Friday 31 May 2013

5th February, 1953 - this is what freedom looks like


The end of sweet rationing. There were essential reasons for introducing rationing of all sorts of things during the war - among them the fact that the country was skint, valuable resources had to be directed towards the war effort, and the German military was deliberately targetting food shipments to Britain. But there was really no need to keep anything rationed seven and a half years after the war ended. Only socialists would have imagined that this was either necessary or desirable - socialists simply love controlling the minutiae of people's daily lives.

So Winston Churchill's Tory government abolished sweet rationing, and the kids went mad with joy. The three top sellers were toffee apples, nougat and liquorice.  With the reintroduction of a free market in confectionery - and despite the lack of a rolling, centrally-controlled five-year plan for sweet production - Britain has never subsequently run short of gobstoppers, pear-drops or chocolate bars. Wonderful thing, the free market.

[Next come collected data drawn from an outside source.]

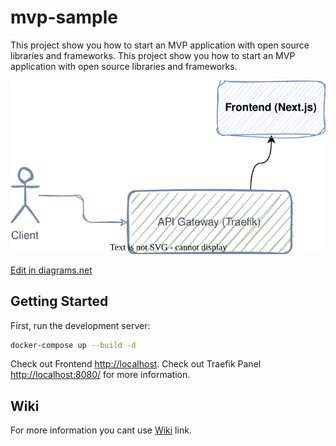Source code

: # mvp-sample

This project show you how to start an MVP application with open source libraries and frameworks. This project show you how to start an MVP application with open source libraries and frameworks.

![Diagram](./diagram.drawio.svg)

<a href="https://app.diagrams.net/#Hvahidzafari%2Fmvp-sample%2Fmain%2Fdiagram.drawio" target="_blank">Edit in diagrams.net</a>

## Getting Started

First, run the development server:

```bash
docker-compose up --build -d
```

Check out Frontend [http://localhost](http://localhost).
Check out Traefik Panel [http://localhost:8080/](http://localhost:8080/) for more information.

## Wiki
For more information you cant use [Wiki](https://github.com/vahidzafari/mvp-sample/wiki) link.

In the course of my extensive research for this post, I came across a fascinating snippet on Wikipedia (so I can't entirely vouch for its accuracy - but it rings true):
Even though rationing formally ended in 1954, cheese production remained dramatically affected for decades afterward. During rationing, most milk in Britain was used to make just one kind of cheese, nicknamed "Government Cheddar" (not to be confused with the "government cheese" issued by the US welfare system). This wiped out nearly all other cheese production in the country, and some indigenous varieties of cheese almost disappeared. Later government controls on milk prices continued to discourage production of other varieties of cheese until well into the 1980s.
No wonder one of Ronald Reagan's favourite remarks to government underlings was "Don't just do something - stand there!"